Founded in 1991, NYC-EJA is a non-profit citywide membership network linking grassroots organizations from low-income neighborhoods and communities of color in their fight for environmental and climate justice.
For decades, NYC-EJA has led efforts for comprehensive policy reforms to address the disproportionate burden of New York’s solid waste system on a handful of environmental justice communities. The impacts of the solid waste system are greatest in a few low-income and communities of color where truck-dependent transfer stations are clustered, causing higher proportions of health consequences such as asthma, heart disease, and various cancers, in addition to a variety of physical safety hazards (accidents, damage, intimidation, etc.).
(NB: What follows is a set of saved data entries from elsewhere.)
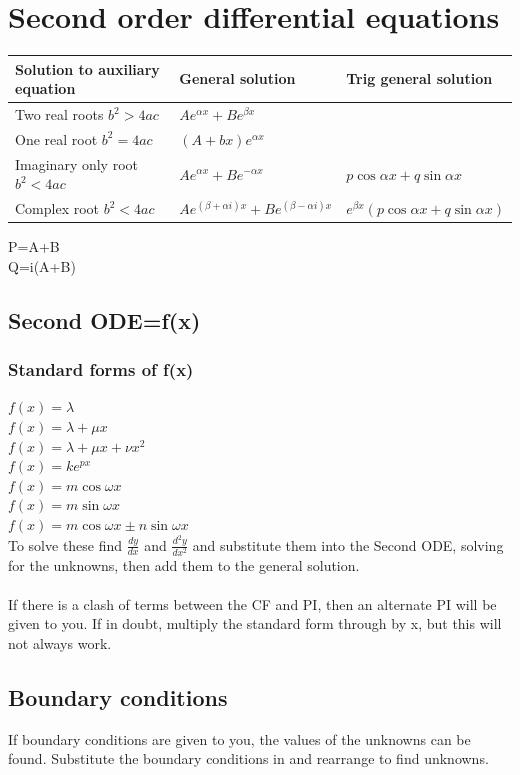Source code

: \documentclass{article}[18pt]
\begin{document}
\section{Second order differential equations}
{\renewcommand{\arraystretch}{2}
\begin{tabularx}{\textwidth}{|X|X|X|}
\hline
\textbf{Solution to auxiliary equation}&\textbf{General solution}&\textbf{Trig general solution}\\
\hline
Two real roots $b^2>4ac$&$Ae^{\alpha x}+Be^{\beta x}$&\\
\hline
One real root $b^2=4ac$&$(A+bx)e^{\alpha x}$&\\
\hline
Imaginary only root $b^2<4ac$&$Ae^{\alpha x}+Be^{-\alpha x}$&
$p\cos\alpha x+q\sin\alpha x$
\\
\hline
Complex root $b^2<4ac$&$Ae^{(\beta+\alpha i)x}+Be^{(\beta-\alpha i)x}$&
$e^{\beta x}(p\cos\alpha x+q\sin\alpha x)$
\\
\hline
\end{tabularx}}
P=A+B\\
Q=i(A+B)
\subsection{Second ODE=f(x)}
\subsubsection{Standard forms of f(x)}
$f(x)=\lambda$\\
$f(x)=\lambda+\mu x$\\
$f(x)=\lambda+\mu x+\nu x^2$\\
$f(x)=ke^{px}$\\
$f(x)=m\cos\omega x$\\
$f(x)=m\sin\omega x$\\
$f(x)=m\cos\omega x\pm n\sin\omega x$
\\
To solve these find $\frac{dy}{dx}$ and $\frac{d^2y}{dx^2}$ and substitute them into the Second ODE, solving for the unknowns, then add them to the general solution.\\
\\
If there is a clash of terms between the CF and PI, then an alternate PI will be given to you. If in doubt, multiply the standard form through by x, but this will not always work.
\subsection{Boundary conditions}
If boundary conditions are given to you, the values of the unknowns can be found. Substitute the boundary conditions in and rearrange to find unknowns.
\newpage
\end{document}
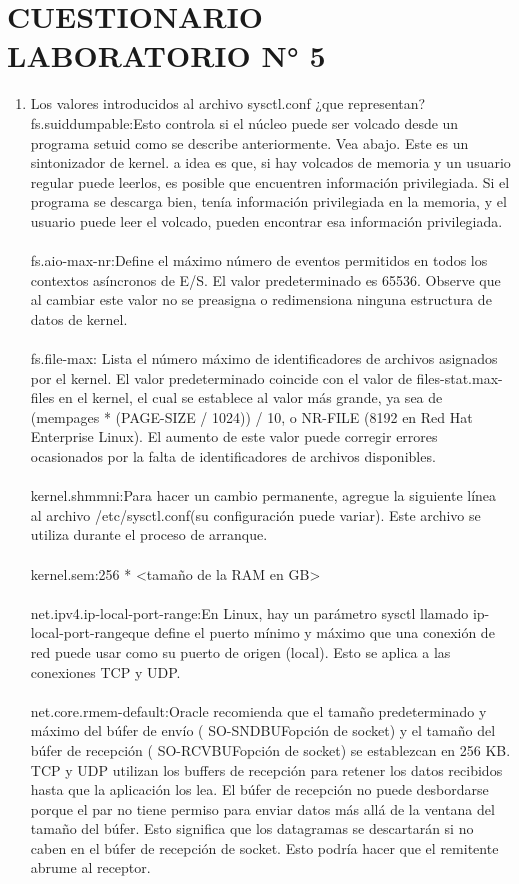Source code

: \section{CUESTIONARIO LABORATORIO  N° 5} 

\begin{enumerate}[1.]
	\item  Los valores introducidos al archivo sysctl.conf ¿que representan?\\ 
	fs.suiddumpable:Esto controla si el núcleo puede ser volcado desde un programa setuid como se describe anteriormente. Vea abajo. Este es un sintonizador de kernel.
	a idea es que, si hay volcados de memoria y un usuario regular puede leerlos, es posible que encuentren información privilegiada. Si el programa se descarga bien, tenía información privilegiada en la memoria, y el usuario puede leer el volcado, pueden encontrar esa información privilegiada.\\
	\\ fs.aio-max-nr:Define el máximo número de eventos permitidos en todos los contextos asíncronos de E/S. El valor predeterminado es 65536. Observe que al cambiar este valor no se preasigna o redimensiona ninguna estructura de datos de kernel.\\
	\\ fs.file-max:
	Lista el número máximo de identificadores de archivos asignados por el kernel. El valor predeterminado coincide con el valor de files-stat.max-files en el kernel, el cual se establece al valor más grande, ya sea de (mempages * (PAGE-SIZE / 1024)) / 10, o NR-FILE (8192 en Red Hat Enterprise Linux). El aumento de este valor puede corregir errores ocasionados por la falta de identificadores de archivos disponibles.\\
	\\ kernel.shmmni:Para hacer un cambio permanente, agregue la siguiente línea al archivo /etc/sysctl.conf(su configuración puede variar). Este archivo se utiliza durante el proceso de arranque.\\
	\\ kernel.sem:256 * <tamaño de la RAM en GB>\\
	\\ net.ipv4.ip-local-port-range:En Linux, hay un parámetro sysctl llamado ip-local-port-rangeque define el puerto mínimo y máximo que una conexión de red puede usar como su puerto de origen (local). Esto se aplica a las conexiones TCP y UDP.\\
	\\ net.core.rmem-default:Oracle recomienda que el tamaño predeterminado y máximo del búfer de envío ( SO-SNDBUFopción de socket) y el tamaño del búfer de recepción ( SO-RCVBUFopción de socket) se establezcan en 256 KB. TCP y UDP utilizan los buffers de recepción para retener los datos recibidos hasta que la aplicación los lea. El búfer de recepción no puede desbordarse porque el par no tiene permiso para enviar datos más allá de la ventana del tamaño del búfer. Esto significa que los datagramas se descartarán si no caben en el búfer de recepción de socket. Esto podría hacer que el remitente abrume al receptor.\\

\end{enumerate}
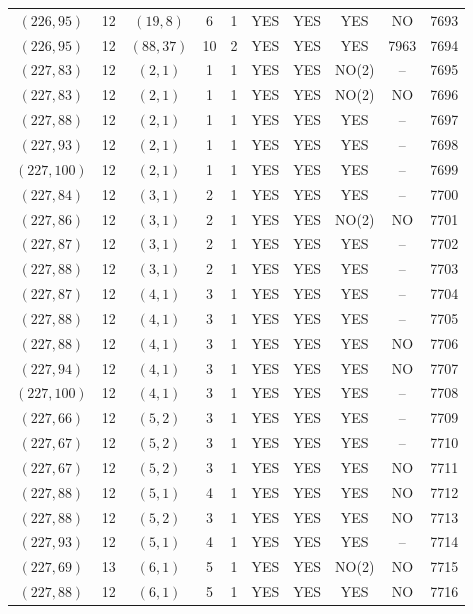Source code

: \begin{longtable}{|c|c|c|c|c|c|c|c|c|c|}
$(226, 95)$ & 12 & $(19, 8)$ & 6 & 1 & YES & YES & YES & NO & 7693\\
$(226, 95)$ & 12 & $(88, 37)$ & 10 & 2 & YES & YES & YES & 7963 & 7694\\
$(227, 83)$ & 12 & $(2, 1)$ & 1 & 1 & YES & YES & NO(2) & -- & 7695\\
$(227, 83)$ & 12 & $(2, 1)$ & 1 & 1 & YES & YES & NO(2) & NO & 7696\\
$(227, 88)$ & 12 & $(2, 1)$ & 1 & 1 & YES & YES & YES & -- & 7697\\
$(227, 93)$ & 12 & $(2, 1)$ & 1 & 1 & YES & YES & YES & -- & 7698\\
$(227, 100)$ & 12 & $(2, 1)$ & 1 & 1 & YES & YES & YES & -- & 7699\\
$(227, 84)$ & 12 & $(3, 1)$ & 2 & 1 & YES & YES & YES & -- & 7700\\
$(227, 86)$ & 12 & $(3, 1)$ & 2 & 1 & YES & YES & NO(2) & NO & 7701\\
$(227, 87)$ & 12 & $(3, 1)$ & 2 & 1 & YES & YES & YES & -- & 7702\\
$(227, 88)$ & 12 & $(3, 1)$ & 2 & 1 & YES & YES & YES & -- & 7703\\
$(227, 87)$ & 12 & $(4, 1)$ & 3 & 1 & YES & YES & YES & -- & 7704\\
$(227, 88)$ & 12 & $(4, 1)$ & 3 & 1 & YES & YES & YES & -- & 7705\\
$(227, 88)$ & 12 & $(4, 1)$ & 3 & 1 & YES & YES & YES & NO & 7706\\
$(227, 94)$ & 12 & $(4, 1)$ & 3 & 1 & YES & YES & YES & NO & 7707\\
$(227, 100)$ & 12 & $(4, 1)$ & 3 & 1 & YES & YES & YES & -- & 7708\\
$(227, 66)$ & 12 & $(5, 2)$ & 3 & 1 & YES & YES & YES & -- & 7709\\
$(227, 67)$ & 12 & $(5, 2)$ & 3 & 1 & YES & YES & YES & -- & 7710\\
$(227, 67)$ & 12 & $(5, 2)$ & 3 & 1 & YES & YES & YES & NO & 7711\\
$(227, 88)$ & 12 & $(5, 1)$ & 4 & 1 & YES & YES & YES & NO & 7712\\
$(227, 88)$ & 12 & $(5, 2)$ & 3 & 1 & YES & YES & YES & NO & 7713\\
$(227, 93)$ & 12 & $(5, 1)$ & 4 & 1 & YES & YES & YES & -- & 7714\\
$(227, 69)$ & 13 & $(6, 1)$ & 5 & 1 & YES & YES & NO(2) & NO & 7715\\
$(227, 88)$ & 12 & $(6, 1)$ & 5 & 1 & YES & YES & YES & NO & 7716\\

\end{longtable}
We are here today to advocate alongside other members of the Transform Don’t Trash coalition to express support and concerns regarding the proposed safety rules. One primary theme of our testimony is that public safety relating to commercial waste is inclusive of more than just vehicle design and driving practices, even while these are critical pieces of the picture.
We are pleased to see many current emphases within the proposed rules, including the requirement of telematics/ GPS system on trucks, and particularly their use in monitoring vehicle miles travelled.
Today we urge that the safety rules for truck design requirements do not preclude, and in fact build in room for the transition to different types of electric vehicles for waste transport. Additionally, we urge that the specific concerns of small-scale microhaulers can be addressed as they relate to the use of different types of zero- and low- emissions vehicles.
Critically, the rules pertaining to vehicle inspections should add engines among components regularly monitored, to ensure that there is not an excess in particulate matter (PM) 2.5 emissions during this time when waste vehicles are still powered by polluting fossil fuels.
In addition to prevention of road blocking, we hope to see that the truck engines are not idling for extended periods of time. We also hope to see carters financially accountable for road and other damage, particularly in overburdened neighborhoods.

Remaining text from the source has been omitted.